In telling what is likely to happen, a locomotive engineer says in a matter-offact way: "On such grades, the biggest locomotive is pulling every pound she knows how. She is burning every pound of coal we can crowd upon her grate bars. When she sticks her nose into a tunnel at the top of a grade, she is throwing out of her stack the greatest volume of deadly coal gas that she ever discharges. This is caught by the tunnel top and is forced down blistering, stinging, and suffocating, first upon the engine men and then upon the other members of the crew. We know what that means—it's death if we have to breathe it for any length of time.

"Trouble usually comes at the crest of the grade. The train usually breaks, if it is going to break, when the engine is in the tunnel and when, seemingly, the worst of the pull is over. The engine driver's first thought is to catch and hold the train before it can plunge down the hills. In maneuvering his engine to save the train, he is overcome by the deadly gases which settle in increasing volume about his head. Always there comes a time when even the stoutest engineer must cut loose and run for safety. A few of them get away; many of them have stayed too long.

CONQUERING THE DEMON OF THE TUNNEL

"On the Norfolk and Western Railway, where there is a tunnel at the top of a grade, I have sat on the floor of an engine cab with my face buried in a wet sponge while we ran for safety. Once or twice, we barely reached daylight in time. Coal gas is a deadly thing when it is confined. It is at its worst when confined in a railroad tunnel at the top of a grade. And that is what we will have to contend against when that tunnel through Sandy Ridge is finished."

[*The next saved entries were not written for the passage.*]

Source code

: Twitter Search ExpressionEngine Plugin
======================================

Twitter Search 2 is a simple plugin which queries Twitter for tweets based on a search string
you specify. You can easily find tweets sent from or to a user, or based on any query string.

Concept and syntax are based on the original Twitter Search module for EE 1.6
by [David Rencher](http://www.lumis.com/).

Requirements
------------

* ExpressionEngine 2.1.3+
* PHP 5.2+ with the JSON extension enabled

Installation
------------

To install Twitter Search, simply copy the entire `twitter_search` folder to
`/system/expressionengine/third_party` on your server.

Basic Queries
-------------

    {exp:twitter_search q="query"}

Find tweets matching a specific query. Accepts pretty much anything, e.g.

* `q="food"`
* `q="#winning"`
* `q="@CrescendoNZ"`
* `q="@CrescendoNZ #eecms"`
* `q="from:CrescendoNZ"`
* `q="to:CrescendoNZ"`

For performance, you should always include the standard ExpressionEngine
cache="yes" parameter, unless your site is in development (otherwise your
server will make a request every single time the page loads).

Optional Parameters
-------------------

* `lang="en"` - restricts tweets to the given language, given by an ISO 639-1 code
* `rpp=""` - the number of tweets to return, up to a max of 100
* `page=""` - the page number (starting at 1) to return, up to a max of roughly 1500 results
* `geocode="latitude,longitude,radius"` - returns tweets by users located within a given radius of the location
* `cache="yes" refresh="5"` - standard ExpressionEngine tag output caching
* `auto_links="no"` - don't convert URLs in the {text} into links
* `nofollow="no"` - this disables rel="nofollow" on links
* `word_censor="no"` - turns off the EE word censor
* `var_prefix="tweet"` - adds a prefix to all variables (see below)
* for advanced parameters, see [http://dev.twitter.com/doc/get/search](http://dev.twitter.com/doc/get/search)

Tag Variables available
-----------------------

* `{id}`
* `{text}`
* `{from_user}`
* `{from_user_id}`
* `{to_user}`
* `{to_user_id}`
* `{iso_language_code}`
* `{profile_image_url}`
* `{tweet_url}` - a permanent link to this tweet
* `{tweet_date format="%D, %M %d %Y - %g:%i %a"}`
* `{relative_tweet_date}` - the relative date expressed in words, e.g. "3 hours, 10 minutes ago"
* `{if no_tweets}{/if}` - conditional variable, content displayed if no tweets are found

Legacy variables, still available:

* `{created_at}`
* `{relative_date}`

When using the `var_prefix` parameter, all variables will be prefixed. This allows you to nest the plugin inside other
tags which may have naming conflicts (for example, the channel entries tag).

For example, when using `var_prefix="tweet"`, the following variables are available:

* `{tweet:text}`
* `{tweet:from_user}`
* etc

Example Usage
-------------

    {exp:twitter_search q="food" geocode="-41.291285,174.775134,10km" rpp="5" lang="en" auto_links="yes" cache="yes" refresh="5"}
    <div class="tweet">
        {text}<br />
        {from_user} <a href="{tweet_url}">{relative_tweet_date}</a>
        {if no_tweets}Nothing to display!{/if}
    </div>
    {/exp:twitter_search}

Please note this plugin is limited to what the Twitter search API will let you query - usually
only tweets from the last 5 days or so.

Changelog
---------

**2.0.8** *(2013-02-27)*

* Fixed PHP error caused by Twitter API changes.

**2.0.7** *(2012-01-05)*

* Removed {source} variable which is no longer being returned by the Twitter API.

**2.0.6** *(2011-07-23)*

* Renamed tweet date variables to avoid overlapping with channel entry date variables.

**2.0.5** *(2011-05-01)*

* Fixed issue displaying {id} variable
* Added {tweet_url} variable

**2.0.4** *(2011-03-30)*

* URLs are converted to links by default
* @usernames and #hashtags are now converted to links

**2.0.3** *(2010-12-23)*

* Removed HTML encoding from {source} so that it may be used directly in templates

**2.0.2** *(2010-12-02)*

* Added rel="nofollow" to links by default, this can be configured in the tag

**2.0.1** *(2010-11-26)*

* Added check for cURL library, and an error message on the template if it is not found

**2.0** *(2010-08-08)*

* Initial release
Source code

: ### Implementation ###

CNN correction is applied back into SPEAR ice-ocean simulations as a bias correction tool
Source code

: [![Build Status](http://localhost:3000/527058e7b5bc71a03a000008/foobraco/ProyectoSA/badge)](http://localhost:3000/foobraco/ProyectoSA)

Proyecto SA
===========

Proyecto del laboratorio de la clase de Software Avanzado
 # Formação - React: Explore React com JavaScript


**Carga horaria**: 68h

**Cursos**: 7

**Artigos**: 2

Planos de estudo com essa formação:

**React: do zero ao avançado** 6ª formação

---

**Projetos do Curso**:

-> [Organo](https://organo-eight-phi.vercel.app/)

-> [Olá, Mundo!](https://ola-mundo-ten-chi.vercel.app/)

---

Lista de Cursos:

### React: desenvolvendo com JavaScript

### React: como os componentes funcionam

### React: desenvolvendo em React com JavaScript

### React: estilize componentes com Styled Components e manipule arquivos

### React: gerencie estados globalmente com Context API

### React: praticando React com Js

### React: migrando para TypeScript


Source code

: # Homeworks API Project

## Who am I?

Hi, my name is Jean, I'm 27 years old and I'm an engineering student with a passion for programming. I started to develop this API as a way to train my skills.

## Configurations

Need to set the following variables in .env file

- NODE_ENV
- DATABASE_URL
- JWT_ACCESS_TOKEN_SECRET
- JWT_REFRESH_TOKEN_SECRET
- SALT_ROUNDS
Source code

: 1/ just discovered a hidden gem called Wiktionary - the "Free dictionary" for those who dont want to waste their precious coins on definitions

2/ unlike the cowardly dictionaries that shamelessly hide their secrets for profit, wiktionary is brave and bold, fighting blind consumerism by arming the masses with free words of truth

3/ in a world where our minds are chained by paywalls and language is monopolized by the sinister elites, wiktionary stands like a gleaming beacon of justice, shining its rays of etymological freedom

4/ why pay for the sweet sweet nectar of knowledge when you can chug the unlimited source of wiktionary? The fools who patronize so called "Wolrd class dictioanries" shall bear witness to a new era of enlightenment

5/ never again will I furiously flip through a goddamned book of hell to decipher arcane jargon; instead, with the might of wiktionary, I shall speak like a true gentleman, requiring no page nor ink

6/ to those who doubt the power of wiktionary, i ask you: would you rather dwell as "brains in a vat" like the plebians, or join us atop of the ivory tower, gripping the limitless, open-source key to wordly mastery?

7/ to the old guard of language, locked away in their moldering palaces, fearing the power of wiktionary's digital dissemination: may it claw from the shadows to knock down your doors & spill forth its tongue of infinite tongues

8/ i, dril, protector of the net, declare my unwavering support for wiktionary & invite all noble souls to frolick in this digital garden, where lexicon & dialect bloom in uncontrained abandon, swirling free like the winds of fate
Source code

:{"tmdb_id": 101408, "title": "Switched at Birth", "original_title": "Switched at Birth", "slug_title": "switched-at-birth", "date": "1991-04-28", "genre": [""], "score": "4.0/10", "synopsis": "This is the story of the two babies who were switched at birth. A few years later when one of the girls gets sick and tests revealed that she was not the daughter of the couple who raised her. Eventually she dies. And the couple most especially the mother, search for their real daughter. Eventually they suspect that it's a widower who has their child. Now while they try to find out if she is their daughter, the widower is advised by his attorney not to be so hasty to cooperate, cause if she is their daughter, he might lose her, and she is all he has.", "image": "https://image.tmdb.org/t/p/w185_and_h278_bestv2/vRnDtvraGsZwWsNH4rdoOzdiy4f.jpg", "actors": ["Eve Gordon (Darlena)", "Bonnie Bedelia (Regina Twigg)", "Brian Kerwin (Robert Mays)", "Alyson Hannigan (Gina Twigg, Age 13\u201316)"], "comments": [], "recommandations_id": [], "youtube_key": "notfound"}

The mere recital of such facts, standing, as

we were, almost in sight of that very tunnel, made us feel that we had been in an inferno. We felt that we had had a hand-tohand tussle with the demon of the tunnel. Having felt rather than having studied the problem, it was like passing from a gloomy cave into brilliant sunshine to find how easily the ingenuity of man has been able to rob even this situation of its danger.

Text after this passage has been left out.